Katie Zaferes is too young to be a Tom Petty fan. Still, the classic rock-n-roller could have been singing straight to the 26-year-old when he wrote the lyrics, “The waiting is the hardest part.”
For the elite triathlete, the past nine days have been more agonizing than the choppiest swim, the windiest bike ride, the most lung-burning run. Zaferes, a Seascape resident, had been checking her phone nearly every one of the roughly 13,000 minutes since she competed in her last Olympic-qualifying race in Japan. She was waiting for the call informing her she had been selected to the USA Triathlon women’s team that will compete in the Olympics in Rio de Janeiro, Brazil, this August.
At 4:30 p.m. Monday, that call finally came.
“Relief,” Zaferes said of her initial emotion. “I felt like I deserved the spot. Waiting for it made me kind of second-guess. But when I was told that I got the spot, but not only that I got the spot but that I was also going to race on my own, I was happy.”
Zaferes, who raced as Katie Hursey until she married Santa Cruz native and fellow pro triathlete Tommy Zaferes in January 2015, has been on the brink of qualifying since last August.

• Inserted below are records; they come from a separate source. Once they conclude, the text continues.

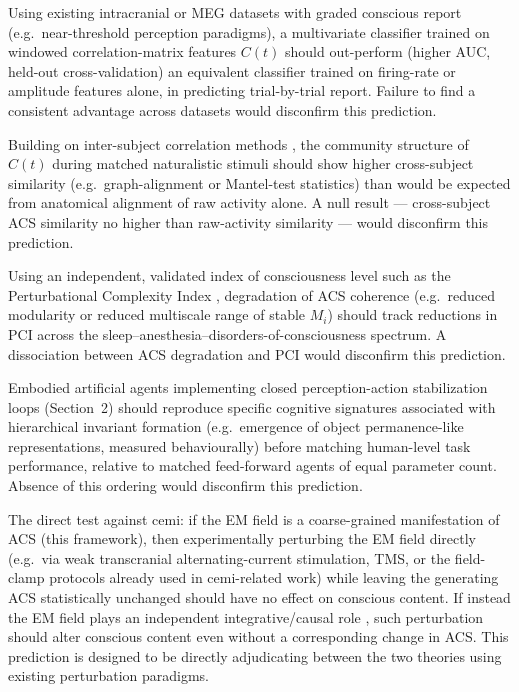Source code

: \documentclass[11pt]{article}
\begin{document}
\begin{description}[leftmargin=1.2cm,style=nextline]
\item[P1 (ACS over firing rate)] Using existing intracranial or MEG datasets with graded conscious report (e.g.\ near-threshold perception paradigms), a multivariate classifier trained on windowed correlation-matrix features $C(t)$ should out-perform (higher AUC, held-out cross-validation) an equivalent classifier trained on firing-rate or amplitude features alone, in predicting trial-by-trial report. Failure to find a consistent advantage across datasets would disconfirm this prediction.

\item[P2 (convergent organization across individuals)] Building on inter-subject correlation methods \citep*{hasson2004}, the community structure of $C(t)$ during matched naturalistic stimuli should show higher cross-subject similarity (e.g.\ graph-alignment or Mantel-test statistics) than would be expected from anatomical alignment of raw activity alone. A null result --- cross-subject ACS similarity no higher than raw-activity similarity --- would disconfirm this prediction.

\item[P3 (graded organization tracks graded phenomenology)] Using an independent, validated index of consciousness level such as the Perturbational Complexity Index \citep*{casali2013}, degradation of ACS coherence (e.g.\ reduced modularity or reduced multiscale range of stable $M_i$) should track reductions in PCI across the sleep--anesthesia--disorders-of-consciousness spectrum. A dissociation between ACS degradation and PCI would disconfirm this prediction.

\item[P4 (artificial embodied agents)] Embodied artificial agents implementing closed perception-action stabilization loops (Section~2) should reproduce specific cognitive signatures associated with hierarchical invariant formation (e.g.\ emergence of object permanence-like representations, measured behaviourally) before matching human-level task performance, relative to matched feed-forward agents of equal parameter count. Absence of this ordering would disconfirm this prediction.

\item[P5 (EM field as manifestation, not substrate)] The direct test against cemi: if the EM field is a coarse-grained manifestation of ACS (this framework), then experimentally perturbing the EM field directly (e.g.\ via weak transcranial alternating-current stimulation, TMS, or the field-clamp protocols already used in cemi-related work) while leaving the generating ACS statistically unchanged should have no effect on conscious content. If instead the EM field plays an independent integrative/causal role \citep*{mcfadden2002a,mcfadden2020}, such perturbation should alter conscious content even without a corresponding change in ACS. This prediction is designed to be directly adjudicating between the two theories using existing perturbation paradigms.
\end{description}
\end{document}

In USA Triathlon’s first qualifier, a test event held on the Olympic course in Rio on Aug. 5, she finished sixth. That would have been enough to claim one of the United States’ three spots in the Games if she hadn’t also finished behind two other Americans — 2012 Olympic qualifiers Sarah True (nee Groff) and Gwen Jorgensen, who swiped the two automatic bids. Zaferes then refocused on USA Triathlon’s subsequent qualifier: the ITU World Triathlon in Yokohama, Japan, which was held May 14.
There, a top-three finish would have automatically secured her spot on the Olympic team, but she made a tactical error — “It was my mistake,” she said — and finished in sixth, a mere 10 seconds off the podium.
That’s when the long wait began.
“A lot of people were frustrated in how long it was taking,” Zaferes said. “For me, if I would have auto-qualified and gotten on the podium, I wouldn’t have to wait. I think I put more of the responsibility on myself.”
USA Triathlon, according to its bylaws, had to convene a four-person committee to decide who would fill the final spot on the women’s team. That committee, in turn, had to be approved by another committee before it could meet. Once it met, it was not required to announce its decision until mid-June.
Among the issues the committee had to consider was whether it would be more beneficial for Team USA to select a domestique — a racer who serves the team interests over her own — or a medal contender. Zaferes fit squarely into the latter category, but she knew the committee could decide to take one of the young up-and-comers in a strategic move to get the Americans to the podium after they were shut out in London in 2012.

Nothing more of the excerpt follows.